A spike in the number of seniors utilizing the Greater Vancouver Food Bank suggests they’re the latest demographic to feel the impact of the high cost of living in the Vancouver area.
Greater Vancouver Food Bank CEO David Long said the food bank helps roughly 28,000 people a week, 35 per cent of whom were seniors during the month of August.
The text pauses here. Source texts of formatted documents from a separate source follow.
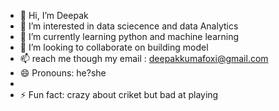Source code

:- 👋 Hi, I’m  Deepak
- 👀 I’m interested in data sciecence and data Analytics
- 🌱 I’m currently learning  python and machine learning
- 💞️ I’m looking to collaborate on  building model
- 📫 reach me though my email : deepakkumafoxi@gmail.com
- 😄 Pronouns: he?she
- 
- ⚡ Fun fact: crazy about criket but bad at playing

<!---
Deepak7019/Deepak7019 is a ✨ special ✨ repository because its `README.md` (this file) appears on your GitHub profile.
You can click the Preview link to take a look at your changes.
--->
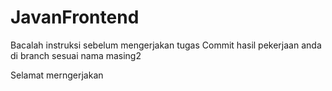 # JavanFrontend
Bacalah instruksi sebelum mengerjakan tugas Commit hasil pekerjaan anda di branch sesuai nama masing2

Selamat merngerjakan
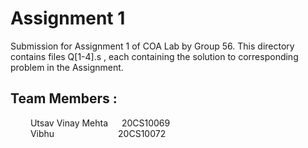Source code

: # Assignment 1

Submission for Assignment 1 of COA Lab by Group 56.
This directory contains files Q[1-4].s , each containing the solution to corresponding problem in the Assignment.

## Team Members : 
&emsp;&emsp; 	Utsav Vinay Mehta &emsp; 20CS10069
<br>
&emsp;&emsp;	Vibhu &emsp;&emsp;&emsp;&emsp;&emsp;&emsp;&emsp;20CS10072
	

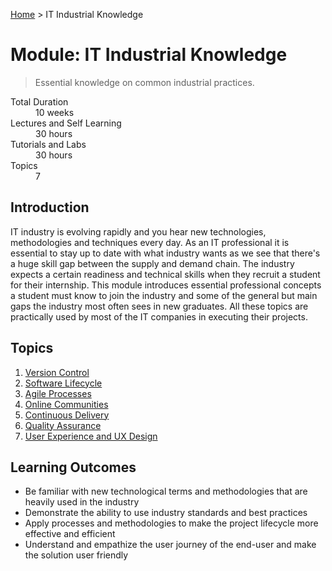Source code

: [Home](../README.md) > IT Industrial Knowledge

# Module: IT Industrial Knowledge

> Essential knowledge on common industrial practices.

<dl>
<dt>Total Duration</dt>
<dd>10  weeks</dd>
<dt>Lectures and Self Learning</dt>
<dd>30 hours</dd>
<dt>Tutorials and Labs</dt>
<dd>30  hours</dd>
<dt>Topics</dt>
<dd>7</dd>
</dl>

## Introduction

IT industry is evolving rapidly and you hear new technologies, methodologies and techniques every day. As an IT professional it is essential to stay up to date with what industry wants as we see that there's a huge skill gap between the supply and demand chain. The industry expects a certain readiness and technical skills when they recruit a student for their internship.
This module introduces essential professional concepts a student must know to join the industry and some of the general but main gaps the industry most often sees in new graduates. All these topics are practically used by most of the IT companies in executing their projects.

## Topics

1. [Version Control](./01-version-control.md)
1. [Software Lifecycle](./02-software-lifecycle.md)
1. [Agile Processes](./03-agile-processes.md)
1. [Online Communities](./04-online-communities.md)
1. [Continuous Delivery](./05-continuous-delivery.md)
1. [Quality Assurance](./06-quality-assurance.md)
1. [User Experience and UX Design](./07-requirements-and-ux.md)

## Learning Outcomes

- Be familiar with new technological terms and methodologies that are heavily used in the industry
- Demonstrate the ability to use industry standards and best practices
- Apply processes and methodologies to make the project lifecycle more effective and efficient
- Understand and empathize the user journey of the end-user and make the solution user friendly
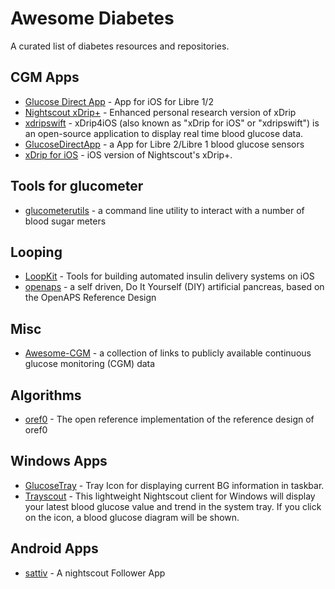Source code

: # Awesome Diabetes

A curated list of diabetes resources and repositories.


## CGM Apps
* [Glucose Direct App](https://github.com/creepymonster/GlucoseDirectApp) - App for iOS for Libre 1/2
* [Nightscout xDrip+](https://github.com/NightscoutFoundation/xDript) - Enhanced personal research version of xDrip
* [xdripswift](https://github.com/JohanDegraeve/xdripswift) - xDrip4iOS (also known as "xDrip for iOS" or "xdripswift") is an open-source application to display real time blood glucose data.
* [GlucoseDirectApp](https://github.com/creepymonster/GlucoseDirectApp) - a App for Libre 2/Libre 1 blood glucose sensors
* [xDrip for iOS](https://github.com/Faifly/xDrip) - iOS version of Nightscout's xDrip+.

## Tools for glucometer
* [glucometerutils](https://github.com/glucometers-tech/glucometerutils) - a command line utility to interact with a number of blood sugar meters

## Looping
* [LoopKit](https://github.com/LoopKit) - Tools for building automated insulin delivery systems on iOS
* [openaps](https://github.com/openaps) - a self driven, Do It Yourself (DIY) artificial pancreas, based on the OpenAPS Reference Design

## Misc
* [Awesome-CGM](https://github.com/irinagain/Awesome-CGM) - a collection of links to publicly available continuous glucose monitoring (CGM) data

## Algorithms
* [oref0](https://github.com/openaps/oref0) - The open reference implementation of the reference design of oref0

## Windows Apps
* [GlucoseTray](https://github.com/Delubear/GlucoseTray) - Tray Icon for displaying current BG information in taskbar.
* [Trayscout](https://github.com/ThielHater/Trayscout) - This lightweight Nightscout client for Windows will display your latest blood glucose value and trend in the system tray. If you click on the icon, a blood glucose diagram will be shown.


## Android Apps
* [sattiv](https://github.com/bolattleubayev/sattiv) - A nightscout Follower App
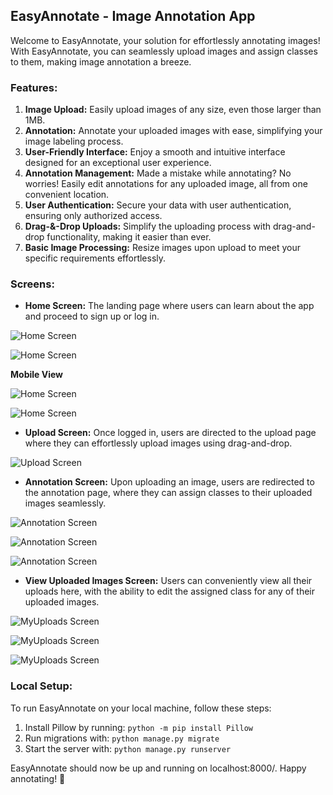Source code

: ## EasyAnnotate - Image Annotation App

Welcome to EasyAnnotate, your solution for effortlessly annotating images! With EasyAnnotate, you can seamlessly upload images and assign classes to them, making image annotation a breeze.

### Features:

1. **Image Upload:** Easily upload images of any size, even those larger than 1MB.
2. **Annotation:** Annotate your uploaded images with ease, simplifying your image labeling process.
3. **User-Friendly Interface:** Enjoy a smooth and intuitive interface designed for an exceptional user experience.
4. **Annotation Management:** Made a mistake while annotating? No worries! Easily edit annotations for any uploaded image, all from one convenient location.
5. **User Authentication:** Secure your data with user authentication, ensuring only authorized access.
6. **Drag-&-Drop Uploads:** Simplify the uploading process with drag-and-drop functionality, making it easier than ever.
7. **Basic Image Processing:** Resize images upon upload to meet your specific requirements effortlessly.

### Screens:

- **Home Screen:** The landing page where users can learn about the app and proceed to sign up or log in.

![Home Screen](https://github.com/somadattareddy/Image-Annotation-App/blob/main/SCREENS/Screenshot%20from%202024-05-09%2015-39-24.png)

![Home Screen](https://github.com/somadattareddy/Image-Annotation-App/blob/main/SCREENS/Screenshot%20from%202024-05-09%2015-39-52.png)

**Mobile View**

![Home Screen](https://github.com/somadattareddy/Image-Annotation-App/blob/main/SCREENS/Screenshot%20from%202024-05-09%2015-40-10.png)

![Home Screen](https://github.com/somadattareddy/Image-Annotation-App/blob/main/SCREENS/Screenshot%20from%202024-05-09%2015-40-24.png)

- **Upload Screen:** Once logged in, users are directed to the upload page where they can effortlessly upload images using drag-and-drop.

![Upload Screen](https://github.com/somadattareddy/Image-Annotation-App/blob/main/SCREENS/Screenshot%20from%202024-05-09%2015-40-57.png)


- **Annotation Screen:** Upon uploading an image, users are redirected to the annotation page, where they can assign classes to their uploaded images seamlessly.

![Annotation Screen](https://github.com/somadattareddy/Image-Annotation-App/blob/main/SCREENS/Screenshot%20from%202024-05-09%2015-41-08.png)

![Annotation Screen](https://github.com/somadattareddy/Image-Annotation-App/blob/main/SCREENS/Screenshot%20from%202024-05-09%2015-41-16.png)

![Annotation Screen](https://github.com/somadattareddy/Image-Annotation-App/blob/main/SCREENS/Screenshot%20from%202024-05-09%2015-41-23.png)

- **View Uploaded Images Screen:** Users can conveniently view all their uploads here, with the ability to edit the assigned class for any of their uploaded images.

![MyUploads Screen](https://github.com/somadattareddy/Image-Annotation-App/blob/main/SCREENS/Screenshot%20from%202024-05-09%2015-43-01.png)

![MyUploads Screen](https://github.com/somadattareddy/Image-Annotation-App/blob/main/SCREENS/Screenshot%20from%202024-05-09%2015-43-15.png)

![MyUploads Screen](https://github.com/somadattareddy/Image-Annotation-App/blob/main/SCREENS/Screenshot%20from%202024-05-09%2015-43-23.png)


### Local Setup:

To run EasyAnnotate on your local machine, follow these steps:

1. Install Pillow by running: `python -m pip install Pillow`
2. Run migrations with: `python manage.py migrate`
3. Start the server with: `python manage.py runserver`

EasyAnnotate should now be up and running on localhost:8000/. Happy annotating! 🚀
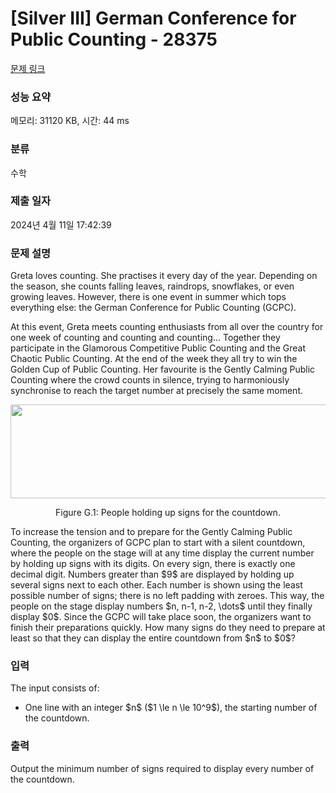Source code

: # [Silver III] German Conference for Public Counting - 28375 

[문제 링크](https://www.acmicpc.net/problem/28375) 

### 성능 요약

메모리: 31120 KB, 시간: 44 ms

### 분류

수학

### 제출 일자

2024년 4월 11일 17:42:39

### 문제 설명

<p>Greta loves counting. She practises it every day of the year. Depending on the season, she counts falling leaves, raindrops, snowflakes, or even growing leaves. However, there is one event in summer which tops everything else: the German Conference for Public Counting (GCPC).</p>

<p>At this event, Greta meets counting enthusiasts from all over the country for one week of counting and counting and counting... Together they participate in the Glamorous Competitive Public Counting and the Great Chaotic Public Counting. At the end of the week they all try to win the Golden Cup of Public Counting. Her favourite is the Gently Calming Public Counting where the crowd counts in silence, trying to harmoniously synchronise to reach the target number at precisely the same moment.</p>

<p style="text-align: center;"><img alt="" src="https://upload.acmicpc.net/fcc4bc58-212a-4702-a734-e468f8b22d9c/-/preview/" style="width: 599px; height: 150px;"></p>

<p style="text-align: center;">Figure G.1: People holding up signs for the countdown.</p>

<p>To increase the tension and to prepare for the Gently Calming Public Counting, the organizers of GCPC plan to start with a silent countdown, where the people on the stage will at any time display the current number by holding up signs with its digits. On every sign, there is exactly one decimal digit. Numbers greater than $9$ are displayed by holding up several signs next to each other. Each number is shown using the least possible number of signs; there is no left padding with zeroes. This way, the people on the stage display numbers $n, n-1, n-2, \dots$ until they finally display $0$. Since the GCPC will take place soon, the organizers want to finish their preparations quickly. How many signs do they need to prepare at least so that they can display the entire countdown from $n$ to $0$?</p>

### 입력 

 <p>The input consists of:</p>

<ul>
	<li>One line with an integer $n$ ($1 \le n \le 10^9$), the starting number of the countdown.</li>
</ul>

### 출력 

 <p>Output the minimum number of signs required to display every number of the countdown.</p>

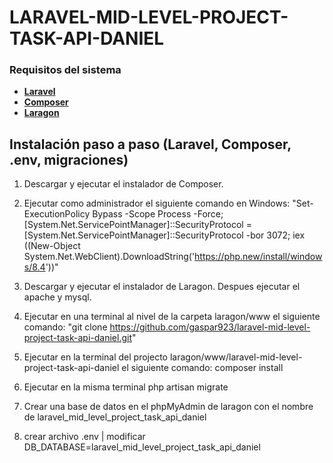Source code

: # LARAVEL-MID-LEVEL-PROJECT-TASK-API-DANIEL

### Requisitos del sistema

-   **[Laravel](https://laravel.com/docs/12.x)**
-   **[Composer](https://getcomposer.org/download/)**
-   **[Laragon](https://laragon.org/download)**

## Instalación paso a paso (Laravel, Composer, .env, migraciones)

1. Descargar y ejecutar el instalador de Composer.

2. Ejecutar como administrador el siguiente comando en Windows: "Set-ExecutionPolicy Bypass -Scope Process -Force; [System.Net.ServicePointManager]::SecurityProtocol = [System.Net.ServicePointManager]::SecurityProtocol -bor 3072; iex ((New-Object System.Net.WebClient).DownloadString('https://php.new/install/windows/8.4'))"

3. Descargar y ejecutar el instalador de Laragon. Despues ejecutar el apache y mysql.

4. Ejecutar en una terminal al nivel de la carpeta laragon/www el siguiente comando:
   "git clone https://github.com/gaspar923/laravel-mid-level-project-task-api-daniel.git"

5. Ejecutar en la terminal del projecto laragon/www/laravel-mid-level-project-task-api-daniel el siguiente comando: composer install

6. Ejecutar en la misma terminal php artisan migrate

7. Crear una base de datos en el phpMyAdmin de laragon con el nombre de laravel_mid_level_project_task_api_daniel

8. crear archivo .env | modificar DB_DATABASE=laravel_mid_level_project_task_api_daniel
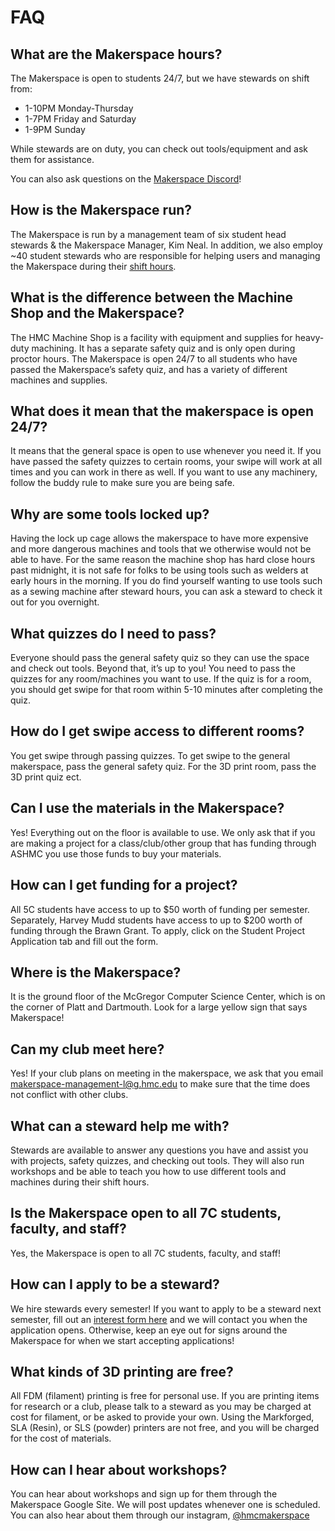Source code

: # FAQ

## What are the Makerspace hours?

The Makerspace is open to students 24/7, but we have stewards on shift from:

- 1-10PM Monday-Thursday
- 1-7PM Friday and Saturday
- 1-9PM Sunday

While stewards are on duty, you can check out tools/equipment and ask them for assistance.

You can also ask questions on the [Makerspace Discord](https://discord.gg/uveewgBmME)!

## How is the Makerspace run?

The Makerspace is run by a management team of six student head stewards & the Makerspace Manager, Kim Neal. In addition, we also employ ~40 student stewards who are responsible for helping users and managing the Makerspace during their [shift hours](/?p=schedule).

## What is the difference between the Machine Shop and the Makerspace?

The HMC Machine Shop is a facility with equipment and supplies for heavy-duty machining. It has a separate safety quiz and is only open during proctor hours. The Makerspace is open 24/7 to all students who have passed the Makerspace’s safety quiz, and has a variety of different machines and supplies.

## What does it mean that the makerspace is open 24/7?

It means that the general space is open to use whenever you need it. If you have passed the safety quizzes to certain rooms, your swipe will work at all times and you can work in there as well. If you want to use any machinery, follow the buddy rule to make sure you are being safe.

## Why are some tools locked up?

Having the lock up cage allows the makerspace to have more expensive and more dangerous machines and tools that we otherwise would not be able to have. For the same reason the machine shop has hard close hours past midnight, it is not safe for folks to be using tools such as welders at early hours in the morning. If you do find yourself wanting to use tools such as a sewing machine after steward hours, you can ask a steward to check it out for you overnight. 

## What quizzes do I need to pass?

Everyone should pass the general safety quiz so they can use the space and check out tools. Beyond that, it’s up to you! You need to pass the quizzes for any room/machines you want to use. If the quiz is for a room, you should get swipe for that room within 5-10 minutes after completing the quiz. 

## How do I get swipe access to different rooms? 

You get swipe through passing quizzes. To get swipe to the general makerspace, pass the general safety quiz. For the 3D print room, pass the 3D print quiz ect. 

## Can I use the materials in the Makerspace?

Yes! Everything out on the floor is available to use. We only ask that if you are making a project for a class/club/other group that has funding through ASHMC you use those funds to buy your materials.

## How can I get funding for a project?

All 5C students have access to up to $50 worth of funding per semester. Separately, Harvey Mudd students have access to up to $200 worth of funding through the Brawn Grant. To apply, click on the Student Project Application tab and fill out the form.

## Where is the Makerspace?

It is the ground floor of the McGregor Computer Science Center, which is on the corner of Platt and Dartmouth. Look for a large yellow sign that says Makerspace!

## Can my club meet here?

Yes! If your club plans on meeting in the makerspace, we ask that you email makerspace-management-l@g.hmc.edu to make sure that the time does not conflict with other clubs. 

## What can a steward help me with?

Stewards are available to answer any questions you have and assist you with projects, safety quizzes, and checking out tools. They will also run workshops and be able to teach you how to use different tools and machines during their shift hours. 

## Is the Makerspace open to all 7C students, faculty, and staff?

Yes, the Makerspace is open to all 7C students, faculty, and staff!

## How can I apply to be a steward?

We hire stewards every semester! If you want to apply to be a steward next semester, fill out an [interest form here](https://forms.gle/YhVQA59cuWytMw559) and we will contact you when the application opens. Otherwise, keep an eye out for signs around the Makerspace for when we start accepting applications!  

## What kinds of 3D printing are free?

All FDM (filament) printing is free for personal use. If you are printing items for research or a club, please talk to a steward as you may be charged at cost for filament, or be asked to provide your own. Using the Markforged, SLA (Resin), or SLS (powder) printers are not free, and you will be charged for the cost of materials. 

## How can I hear about workshops?

You can hear about workshops and sign up for them through the Makerspace Google Site. We will post updates whenever one is scheduled. You can also hear about them through our instagram, [@hmcmakerspace](https://www.instagram.com/hmcmakerspace/)
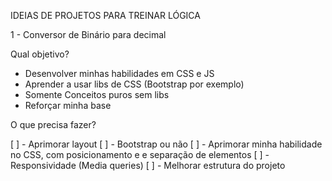 IDEIAS DE PROJETOS PARA TREINAR LÓGICA

1 - Conversor de Binário para decimal



Qual objetivo?
- Desenvolver minhas habilidades em CSS e JS
- Aprender a usar libs de CSS (Bootstrap por exemplo)
- Somente Conceitos puros sem libs
- Reforçar minha base

O que precisa fazer?

[ ] - Aprimorar layout
[ ] - Bootstrap ou não
[ ] - Aprimorar minha habilidade no CSS, com posicionamento e e separação de elementos
[ ] - Responsividade (Media queries)
[ ] - Melhorar estrutura do projeto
That works out to about 9,800.
“They’re having a tough time making ends meet with a fixed income and pension,” said Long.
That pension is often outweighed by the high cost of living, he added.
“It’s a mixture of all the different things, we know that the price of housing in Vancouver is expensive,” said Long.
B.C. Seniors Advocate Isobel Mackenzie echoed Long and said it’s concerning that for many, a pension isn’t enough.
“A higher proportion of renters are seniors, and of course the rents are much higher now,” said Mackenzie.
More than likely, she said there’s other issues facing seniors.
“You could argue that the food bank is a bit of a canary in the coal mine, to tell us that ‘wait a minute, we’ve got a challenge here with our low income seniors in the Lower Mainland’ — I would say low and moderate income seniors — ‘because of the acute rental costs in the Lower Mainland.’
“What else do they need besides food that there’s no equivalent [to a food bank] to go to, so in other words they’re just going without?”
Mackenzie said the bottom 20 per cent of B.C. seniors live on an average of $17,000 per year.
“When you think about that and you think about the rents in Vancouver, and you think about the subsidy offered, which is good, but given the rents it’s not sufficient.”
Mackenzie says if the cost of rent remains high, in the long run these numbers may no longer appear unusual.
According to Long, the Greater Vancouver Food Bank seniors represent the second largest group served by the charity.
The Greater Vancouver Food Bank offers services to residents from North Vancouver, Vancouver, Burnaby and New Westminster.